The function $f(x) = \sqrt{x(ax+b)}$ has a codomain of all non-negative numbers, or $0 \le f(x)$. Since the domain and the range of $f$ are the same, it follows that the domain of $f$ also satisfies $0 \le x$.

The function has two zeroes at $x = 0, \frac{-b}{a}$, which must be part of the domain. Since the domain and the range are the same set, it follows that $\frac{-b}{a}$ is in the codomain of $f$, or $0 \le \frac{-b}{a}$. This implies that one (but not both) of $a,b$ is non-positive.

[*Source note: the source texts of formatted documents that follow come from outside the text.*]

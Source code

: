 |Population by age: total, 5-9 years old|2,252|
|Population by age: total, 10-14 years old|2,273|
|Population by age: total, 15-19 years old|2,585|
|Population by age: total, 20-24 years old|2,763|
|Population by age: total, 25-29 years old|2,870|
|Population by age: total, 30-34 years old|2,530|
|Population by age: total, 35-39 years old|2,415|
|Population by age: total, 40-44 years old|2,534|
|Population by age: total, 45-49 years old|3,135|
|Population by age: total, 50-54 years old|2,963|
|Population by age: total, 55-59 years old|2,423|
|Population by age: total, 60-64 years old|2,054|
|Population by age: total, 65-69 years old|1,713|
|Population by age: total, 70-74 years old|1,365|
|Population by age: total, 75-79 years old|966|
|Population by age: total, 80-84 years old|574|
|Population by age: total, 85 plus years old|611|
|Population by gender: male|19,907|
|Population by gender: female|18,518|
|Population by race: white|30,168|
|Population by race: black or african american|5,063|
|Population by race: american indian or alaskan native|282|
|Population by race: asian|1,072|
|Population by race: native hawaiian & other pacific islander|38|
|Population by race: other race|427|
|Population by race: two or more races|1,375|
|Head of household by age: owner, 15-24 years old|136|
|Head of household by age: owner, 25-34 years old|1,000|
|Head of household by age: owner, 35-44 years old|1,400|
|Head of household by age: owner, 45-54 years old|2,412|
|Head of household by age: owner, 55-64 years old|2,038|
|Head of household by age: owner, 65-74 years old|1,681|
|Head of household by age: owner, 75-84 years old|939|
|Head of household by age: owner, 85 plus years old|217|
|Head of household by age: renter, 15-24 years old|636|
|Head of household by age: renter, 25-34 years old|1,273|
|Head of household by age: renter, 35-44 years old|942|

If $a$ is positive, then $\lim_{x \rightarrow -\infty} ax^2 + bx \ge 0$, which implies that a negative number falls in the domain of $f(x)$, contradiction. Thus $a$ must be non-positive, $b$ is non-negative, and the domain of the function occurs when $x(ax+b) > 0$, or

$0 \le x \le \frac{-b}{a}.$

Completing the square, $f(x) = \sqrt{a\left(x + \frac{b}{2a}\right)^2 - \frac{b^2}{4a}} \le \sqrt{\frac{-b^2}{4a}}$ by the Trivial Inequality (remember that $a \le 0$). Since $f$ is continuous and assumes this maximal value at $x = \frac{-b}{2a}$, it follows that the range of $f$ is

$0 \le f(x) \le \sqrt{\frac{-b^2}{4a}}.$

As the domain and the range are the same, we have that $\frac{-b}{a} = \sqrt{\frac{-b^2}{4a}} = \frac{b}{2\sqrt{-a}} \Longrightarrow a(a+4) = 0$ (we can divide through by $b$ since it is given that $b$ is positive). Hence $a = 0, -4$, which both we can verify work, and the answer is $\mathbf{(C)}$.

See Also

2003 AMC 12A (ProblemsAnswer KeyResources)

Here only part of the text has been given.